While the world sits and waits, seniors have been impacted by COVID-19 and are doing a variety of activities to pass the time. “March 13 was the last day I saw my campus. That was the last day I saw my teachers. That was the last day I saw my friends,” Johnson described. Godfrey said how alarming the COVID-19 pandemic was to him because it was nothing like what occurred during his sophomore year with the Thomas Fire. While social distancing and staying at home, Godfrey has been tending to his Bonsai trees and playing guitar. Bigham still works at Jersey Mike’s and in his free time, he walks his dogs and streams live on Twitch while playing video games. This unforeseen pandemic has presented new challenges for Silva Rodrigues. Her mother works at a senior care facility taking care of an at-risk population. While keeping up with her schoolwork, she’s had extra time to focus on painting and making jewelry.

Aline Silva Rodrigues expresses herself creatively during quarantine. (image by Aline Silva Rodrigues, used with permission.)

Following high school and the stay-at-home orders, these seniors have plans for good times in the next steps of their lives. Godfrey will be attending California Polytechnic State University in San Luis Obispo. As the world continues to change in an unpredictable manner due to the pandemic, he is considering whether or not to take a gap year. Pre-COVID-19, he had planned a thrilling expedition to the island of New Zealand. On his trip, Godfrey was going to rent a camper van for up to a week and explore the natural beauty of the island as well as Fiordland National Park. With his love for the environment, he will be majoring in Forestry and Natural Resources and will possibly one day become a wildfire firefighter. Johnson couldn’t be more excited to begin her Bachelor of Theatre at Southern Oregon University. A love for drama and theatre has steered her towards her future destination. The campus is famous for participating in the Shakespeare Festival. Due to COVID-19, the Ventura County Fair was unfortunately canceled, which was upsetting to Silva Rodrigues because it was an event that she and her friends enjoyed in the final moments of summer over the years. She is excited to be attending the University of California, Los Angeles and majoring in pre-political science. Bigham will be attending Ventura College and aspires to one day pursue Youtube and Twitch video game streaming as a career.

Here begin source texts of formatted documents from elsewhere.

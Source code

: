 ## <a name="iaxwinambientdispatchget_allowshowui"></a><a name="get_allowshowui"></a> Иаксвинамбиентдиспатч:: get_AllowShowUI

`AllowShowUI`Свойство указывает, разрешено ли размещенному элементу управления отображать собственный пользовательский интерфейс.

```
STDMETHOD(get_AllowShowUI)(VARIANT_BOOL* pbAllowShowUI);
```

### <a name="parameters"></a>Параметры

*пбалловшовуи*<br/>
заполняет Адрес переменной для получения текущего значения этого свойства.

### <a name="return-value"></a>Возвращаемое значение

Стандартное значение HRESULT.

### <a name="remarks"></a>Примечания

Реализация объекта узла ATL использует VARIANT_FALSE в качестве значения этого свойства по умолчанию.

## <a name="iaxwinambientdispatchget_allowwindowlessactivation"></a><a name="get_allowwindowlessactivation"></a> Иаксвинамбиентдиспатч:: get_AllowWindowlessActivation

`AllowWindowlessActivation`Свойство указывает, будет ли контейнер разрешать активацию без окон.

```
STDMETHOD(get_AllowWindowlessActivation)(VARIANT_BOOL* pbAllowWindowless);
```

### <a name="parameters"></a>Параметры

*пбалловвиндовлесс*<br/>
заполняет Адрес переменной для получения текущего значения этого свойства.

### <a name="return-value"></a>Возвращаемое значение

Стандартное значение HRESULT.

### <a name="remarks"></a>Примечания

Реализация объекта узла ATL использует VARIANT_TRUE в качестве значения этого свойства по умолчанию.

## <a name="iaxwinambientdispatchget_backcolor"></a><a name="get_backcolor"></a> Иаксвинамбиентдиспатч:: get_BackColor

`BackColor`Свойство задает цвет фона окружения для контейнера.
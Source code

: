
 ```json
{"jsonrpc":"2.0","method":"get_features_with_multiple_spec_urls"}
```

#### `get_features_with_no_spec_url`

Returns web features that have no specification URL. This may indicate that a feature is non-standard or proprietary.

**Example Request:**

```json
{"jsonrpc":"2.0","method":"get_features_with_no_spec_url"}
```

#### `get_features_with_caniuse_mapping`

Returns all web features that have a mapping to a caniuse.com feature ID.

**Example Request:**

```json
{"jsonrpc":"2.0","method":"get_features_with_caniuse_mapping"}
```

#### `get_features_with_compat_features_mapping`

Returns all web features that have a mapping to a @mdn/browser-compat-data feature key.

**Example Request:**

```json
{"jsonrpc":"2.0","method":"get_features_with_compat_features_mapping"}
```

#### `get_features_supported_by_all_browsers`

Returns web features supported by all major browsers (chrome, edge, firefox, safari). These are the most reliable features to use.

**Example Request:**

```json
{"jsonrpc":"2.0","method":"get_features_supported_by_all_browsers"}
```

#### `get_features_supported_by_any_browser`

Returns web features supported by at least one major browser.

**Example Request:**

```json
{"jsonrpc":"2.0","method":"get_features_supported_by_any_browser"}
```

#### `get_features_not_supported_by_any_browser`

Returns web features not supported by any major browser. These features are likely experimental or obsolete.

An individual’s high school experience not only impacts their years as a teenager, but also develops what kind of adult they’ll become. “I feel like everyone goes into Foothill kind of like a piece of clay and you kind of decide how you get molded,” said Godfrey. For the incoming class of 2024: “don’t be scared, because this is a once in a lifetime experience. You don’t get to go back and relive it unless you become a teacher.” said Bigham. Although their senior year was cut short, these seniors had a gratifying four years at FTHS and they can’t wait to experience what the future has in store!